O machismo cultural e a desigualdade histórica são as principais raízes do aumento dos casos de feminicídio. O alerta foi feito pela promotora Clarissa Carlotto Torres, da 72ª Promotoria de Justiça da Casa da Mulher Brasileira, na abertura do Agosto Lilás.

Segundo a promotora, o feminicídio representa o último estágio de um ciclo contínuo de abusos que dura anos. Muitas vítimas convivem com a violência doméstica por décadas sem registrar ocorrência devido ao medo, isolamento social e dependência financeira.

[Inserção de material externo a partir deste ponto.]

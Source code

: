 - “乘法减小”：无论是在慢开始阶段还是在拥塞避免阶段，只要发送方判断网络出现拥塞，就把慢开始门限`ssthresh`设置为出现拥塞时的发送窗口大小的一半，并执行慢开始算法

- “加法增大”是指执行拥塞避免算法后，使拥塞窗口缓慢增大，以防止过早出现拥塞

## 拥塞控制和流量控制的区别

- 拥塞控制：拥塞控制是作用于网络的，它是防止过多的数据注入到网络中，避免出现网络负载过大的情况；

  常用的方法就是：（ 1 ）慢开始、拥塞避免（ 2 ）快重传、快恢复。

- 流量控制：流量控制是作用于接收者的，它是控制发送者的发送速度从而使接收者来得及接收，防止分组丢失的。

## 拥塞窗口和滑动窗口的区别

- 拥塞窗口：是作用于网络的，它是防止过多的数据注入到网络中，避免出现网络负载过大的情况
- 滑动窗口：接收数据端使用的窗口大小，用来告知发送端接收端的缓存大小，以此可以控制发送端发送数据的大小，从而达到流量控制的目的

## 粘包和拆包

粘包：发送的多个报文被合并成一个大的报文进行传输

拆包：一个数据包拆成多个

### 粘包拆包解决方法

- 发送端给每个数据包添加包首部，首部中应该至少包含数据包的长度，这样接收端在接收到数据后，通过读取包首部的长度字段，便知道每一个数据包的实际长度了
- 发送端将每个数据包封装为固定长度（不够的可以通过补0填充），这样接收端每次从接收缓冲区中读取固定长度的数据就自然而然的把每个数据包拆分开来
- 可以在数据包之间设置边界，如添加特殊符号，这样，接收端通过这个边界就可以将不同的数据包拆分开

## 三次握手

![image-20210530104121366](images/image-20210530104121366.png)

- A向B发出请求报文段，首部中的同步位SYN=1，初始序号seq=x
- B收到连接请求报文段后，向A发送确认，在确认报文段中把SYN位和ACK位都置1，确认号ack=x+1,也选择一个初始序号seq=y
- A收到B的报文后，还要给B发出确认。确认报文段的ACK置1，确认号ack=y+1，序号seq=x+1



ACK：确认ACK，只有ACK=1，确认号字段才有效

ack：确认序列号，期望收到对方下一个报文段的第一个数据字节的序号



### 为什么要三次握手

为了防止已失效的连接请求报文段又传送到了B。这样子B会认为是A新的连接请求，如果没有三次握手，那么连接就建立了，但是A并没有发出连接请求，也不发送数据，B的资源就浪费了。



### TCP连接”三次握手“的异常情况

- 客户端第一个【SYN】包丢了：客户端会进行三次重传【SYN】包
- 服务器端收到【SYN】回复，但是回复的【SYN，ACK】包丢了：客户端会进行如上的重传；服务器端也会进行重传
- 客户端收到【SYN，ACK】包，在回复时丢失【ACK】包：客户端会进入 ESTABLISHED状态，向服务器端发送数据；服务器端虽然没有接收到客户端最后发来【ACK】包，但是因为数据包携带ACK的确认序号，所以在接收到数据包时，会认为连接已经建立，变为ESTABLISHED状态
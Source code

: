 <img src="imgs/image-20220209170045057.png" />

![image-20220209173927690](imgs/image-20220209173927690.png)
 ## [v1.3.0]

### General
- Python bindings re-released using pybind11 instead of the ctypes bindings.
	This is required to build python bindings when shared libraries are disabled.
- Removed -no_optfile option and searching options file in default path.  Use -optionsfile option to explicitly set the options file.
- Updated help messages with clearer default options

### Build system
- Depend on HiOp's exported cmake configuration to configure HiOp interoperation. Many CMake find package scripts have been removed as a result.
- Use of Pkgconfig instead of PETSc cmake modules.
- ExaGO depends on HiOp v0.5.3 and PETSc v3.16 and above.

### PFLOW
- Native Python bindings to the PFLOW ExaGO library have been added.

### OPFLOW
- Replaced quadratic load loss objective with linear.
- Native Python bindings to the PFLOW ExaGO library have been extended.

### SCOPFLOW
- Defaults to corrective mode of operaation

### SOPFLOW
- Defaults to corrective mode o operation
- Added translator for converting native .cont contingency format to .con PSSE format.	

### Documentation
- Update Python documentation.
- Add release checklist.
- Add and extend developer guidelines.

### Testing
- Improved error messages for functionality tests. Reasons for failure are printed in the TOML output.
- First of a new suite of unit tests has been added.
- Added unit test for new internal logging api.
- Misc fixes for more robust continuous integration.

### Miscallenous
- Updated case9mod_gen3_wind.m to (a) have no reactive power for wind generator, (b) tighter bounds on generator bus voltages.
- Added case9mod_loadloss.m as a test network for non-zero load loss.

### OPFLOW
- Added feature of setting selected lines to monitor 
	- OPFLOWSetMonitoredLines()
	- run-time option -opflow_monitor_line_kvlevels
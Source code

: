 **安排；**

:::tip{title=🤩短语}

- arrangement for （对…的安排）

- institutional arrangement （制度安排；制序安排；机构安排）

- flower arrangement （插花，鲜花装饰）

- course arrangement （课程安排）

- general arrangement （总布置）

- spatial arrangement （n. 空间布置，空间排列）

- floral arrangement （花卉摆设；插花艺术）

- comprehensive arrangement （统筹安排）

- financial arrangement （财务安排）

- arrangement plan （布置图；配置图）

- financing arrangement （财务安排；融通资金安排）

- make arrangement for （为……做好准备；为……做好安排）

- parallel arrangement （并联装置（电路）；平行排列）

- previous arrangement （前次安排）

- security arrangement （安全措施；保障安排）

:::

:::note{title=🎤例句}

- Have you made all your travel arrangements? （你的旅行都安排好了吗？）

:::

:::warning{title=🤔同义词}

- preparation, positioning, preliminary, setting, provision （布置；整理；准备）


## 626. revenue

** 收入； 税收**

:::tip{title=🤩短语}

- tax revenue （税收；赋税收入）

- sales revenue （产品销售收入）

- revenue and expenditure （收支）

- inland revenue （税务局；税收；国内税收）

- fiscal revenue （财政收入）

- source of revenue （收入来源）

Uma das maiores mudanças na legislação permitiu que o Estado processe o agressor por lesão corporal sem depender do perdão da vítima. A medida impede que os crimes fiquem impunes quando a mulher volta atrás por coação ou ameaças do parceiro.

O Estado de Mato Grosso do Sul já contabiliza mais de 50 tentativas de feminicídio apenas este ano. A representante do Ministério Público reforça que a concessão de Medida Protetiva de Urgência é fundamental para salvar vidas e prender agressores.

Alertas de comportamentos abusivos começam de forma sutil através de ciúmes excessivos, controle de roupas e senhas de celular. O isolamento de familiares e amigos também acena como sinal vermelho antes de agressões físicas mais graves.

A promotora destaca que a solução definitiva para erradicar o feminicídio está na educação de base nas escolas e famílias. O combate exige a desconstrução da ideia de posse do homem sobre a mulher e incentivo à autonomia feminina.